→ **Stored data**:

▬▬▬▬▬▬

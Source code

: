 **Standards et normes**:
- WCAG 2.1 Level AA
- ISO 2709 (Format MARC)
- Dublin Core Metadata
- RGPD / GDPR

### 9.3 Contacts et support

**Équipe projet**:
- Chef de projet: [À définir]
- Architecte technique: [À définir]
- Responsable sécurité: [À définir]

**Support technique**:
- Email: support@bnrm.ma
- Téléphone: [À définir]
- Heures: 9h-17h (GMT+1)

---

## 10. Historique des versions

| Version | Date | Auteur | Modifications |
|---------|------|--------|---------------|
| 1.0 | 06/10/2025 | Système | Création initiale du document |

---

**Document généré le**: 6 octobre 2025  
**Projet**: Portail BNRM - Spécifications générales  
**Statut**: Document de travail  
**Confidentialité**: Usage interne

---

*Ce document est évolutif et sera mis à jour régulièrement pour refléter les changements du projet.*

▬▬▬▬▬▬

→ **THE PROBLEM**:
Provide an exact transcript of the lines from the one that holds "### 9.3 Contacts et support" through the final line of the data above.

→ **EXPECTED OUTPUT**:
### 9.3 Contacts et support

**Équipe projet**:
- Chef de projet: [À définir]
- Architecte technique: [À définir]
- Responsable sécurité: [À définir]

**Support technique**:
- Email: support@bnrm.ma
- Téléphone: [À définir]
- Heures: 9h-17h (GMT+1)

---

## 10. Historique des versions

| Version | Date | Auteur | Modifications |
|---------|------|--------|---------------|
| 1.0 | 06/10/2025 | Système | Création initiale du document |

---

**Document généré le**: 6 octobre 2025  
**Projet**: Portail BNRM - Spécifications générales  
**Statut**: Document de travail  
**Confidentialité**: Usage interne

---

*Ce document est évolutif et sera mis à jour régulièrement pour refléter les changements du projet.*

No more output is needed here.